Give the records below again in full, exactly as written, but without any images.

── Data excerpts

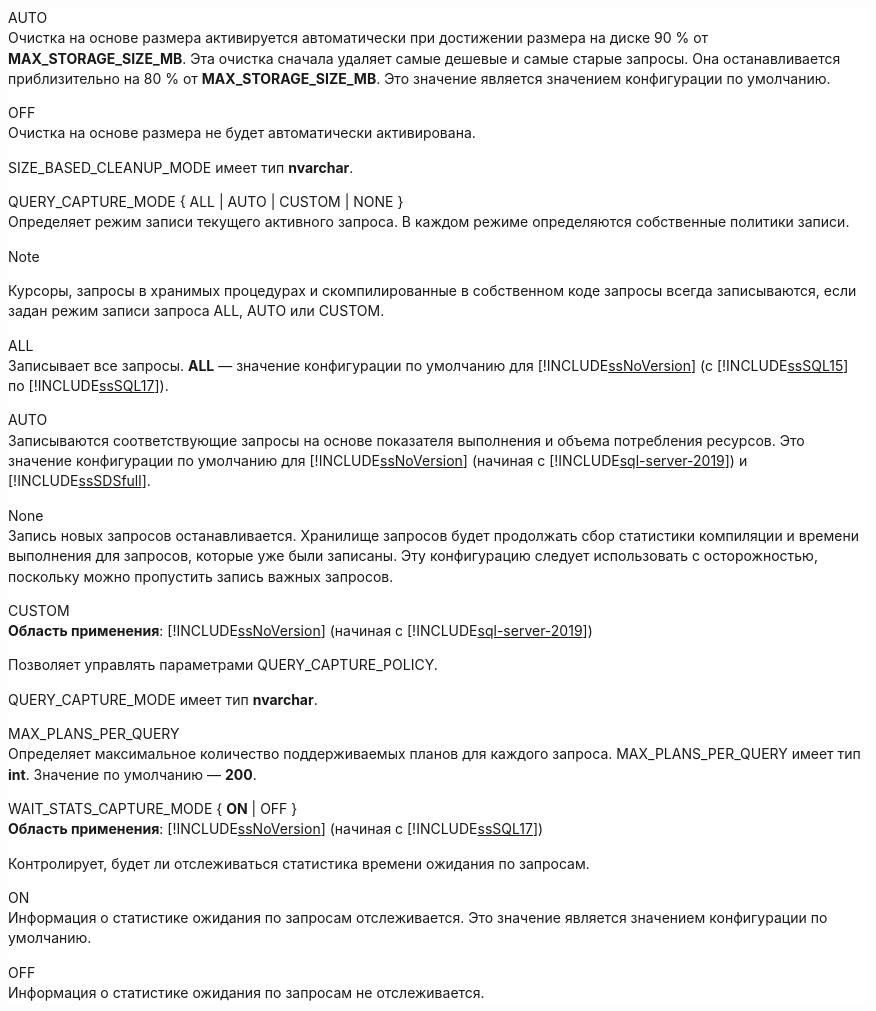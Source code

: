 AUTO     
Очистка на основе размера активируется автоматически при достижении размера на диске 90 % от **MAX_STORAGE_SIZE_MB**. Эта очистка сначала удаляет самые дешевые и самые старые запросы. Она останавливается приблизительно на 80 % от **MAX_STORAGE_SIZE_MB**. Это значение является значением конфигурации по умолчанию.

OFF     
Очистка на основе размера не будет автоматически активирована.

SIZE_BASED_CLEANUP_MODE имеет тип **nvarchar**.

QUERY_CAPTURE_MODE { ALL \| AUTO \| CUSTOM \| NONE }     
Определяет режим записи текущего активного запроса. В каждом режиме определяются собственные политики записи.

> [!NOTE]
> Курсоры, запросы в хранимых процедурах и скомпилированные в собственном коде запросы всегда записываются, если задан режим записи запроса ALL, AUTO или CUSTOM.

ALL     
Записывает все запросы. **ALL** — значение конфигурации по умолчанию для [!INCLUDE[ssNoVersion](../../includes/ssnoversion-md.md)] (с [!INCLUDE[ssSQL15](../../includes/sssql15-md.md)] по [!INCLUDE[ssSQL17](../../includes/sssql17-md.md)]).

AUTO     
Записываются соответствующие запросы на основе показателя выполнения и объема потребления ресурсов. Это значение конфигурации по умолчанию для [!INCLUDE[ssNoVersion](../../includes/ssnoversion-md.md)] (начиная с [!INCLUDE[sql-server-2019](../../includes/sssqlv15-md.md)]) и [!INCLUDE[ssSDSfull](../../includes/sssdsfull-md.md)].

None     
Запись новых запросов останавливается. Хранилище запросов будет продолжать сбор статистики компиляции и времени выполнения для запросов, которые уже были записаны. Эту конфигурацию следует использовать с осторожностью, поскольку можно пропустить запись важных запросов.

CUSTOM     
**Область применения**: [!INCLUDE[ssNoVersion](../../includes/ssnoversion-md.md)] (начиная с [!INCLUDE[sql-server-2019](../../includes/sssqlv15-md.md)])

Позволяет управлять параметрами QUERY_CAPTURE_POLICY.

QUERY_CAPTURE_MODE имеет тип **nvarchar**. 

MAX_PLANS_PER_QUERY     
Определяет максимальное количество поддерживаемых планов для каждого запроса. MAX_PLANS_PER_QUERY имеет тип **int**. Значение по умолчанию — **200**.

WAIT_STATS_CAPTURE_MODE { **ON** | OFF }     
**Область применения**: [!INCLUDE[ssNoVersion](../../includes/ssnoversion-md.md)] (начиная с [!INCLUDE[ssSQL17](../../includes/sssql17-md.md)])

Контролирует, будет ли отслеживаться статистика времени ожидания по запросам.

ON    
Информация о статистике ожидания по запросам отслеживается. Это значение является значением конфигурации по умолчанию.

OFF    
Информация о статистике ожидания по запросам не отслеживается.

────

• Response to the exercise
Source code

: AUTO     
Очистка на основе размера активируется автоматически при достижении размера на диске 90 % от **MAX_STORAGE_SIZE_MB**. Эта очистка сначала удаляет самые дешевые и самые старые запросы. Она останавливается приблизительно на 80 % от **MAX_STORAGE_SIZE_MB**. Это значение является значением конфигурации по умолчанию.

OFF     
Очистка на основе размера не будет автоматически активирована.

SIZE_BASED_CLEANUP_MODE имеет тип **nvarchar**.

QUERY_CAPTURE_MODE { ALL \| AUTO \| CUSTOM \| NONE }     
Определяет режим записи текущего активного запроса. В каждом режиме определяются собственные политики записи.

> [!NOTE]
> Курсоры, запросы в хранимых процедурах и скомпилированные в собственном коде запросы всегда записываются, если задан режим записи запроса ALL, AUTO или CUSTOM.

ALL     
Записывает все запросы. **ALL** — значение конфигурации по умолчанию для [!INCLUDE[ssNoVersion](../../includes/ssnoversion-md.md)] (с [!INCLUDE[ssSQL15](../../includes/sssql15-md.md)] по [!INCLUDE[ssSQL17](../../includes/sssql17-md.md)]).

AUTO     
Записываются соответствующие запросы на основе показателя выполнения и объема потребления ресурсов. Это значение конфигурации по умолчанию для [!INCLUDE[ssNoVersion](../../includes/ssnoversion-md.md)] (начиная с [!INCLUDE[sql-server-2019](../../includes/sssqlv15-md.md)]) и [!INCLUDE[ssSDSfull](../../includes/sssdsfull-md.md)].

None     
Запись новых запросов останавливается. Хранилище запросов будет продолжать сбор статистики компиляции и времени выполнения для запросов, которые уже были записаны. Эту конфигурацию следует использовать с осторожностью, поскольку можно пропустить запись важных запросов.

CUSTOM     
**Область применения**: [!INCLUDE[ssNoVersion](../../includes/ssnoversion-md.md)] (начиная с [!INCLUDE[sql-server-2019](../../includes/sssqlv15-md.md)])

Позволяет управлять параметрами QUERY_CAPTURE_POLICY.

QUERY_CAPTURE_MODE имеет тип **nvarchar**. 

MAX_PLANS_PER_QUERY     
Определяет максимальное количество поддерживаемых планов для каждого запроса. MAX_PLANS_PER_QUERY имеет тип **int**. Значение по умолчанию — **200**.

WAIT_STATS_CAPTURE_MODE { **ON** | OFF }     
**Область применения**: [!INCLUDE[ssNoVersion](../../includes/ssnoversion-md.md)] (начиная с [!INCLUDE[ssSQL17](../../includes/sssql17-md.md)])

Контролирует, будет ли отслеживаться статистика времени ожидания по запросам.

ON    
Информация о статистике ожидания по запросам отслеживается. Это значение является значением конфигурации по умолчанию.

OFF    
Информация о статистике ожидания по запросам не отслеживается.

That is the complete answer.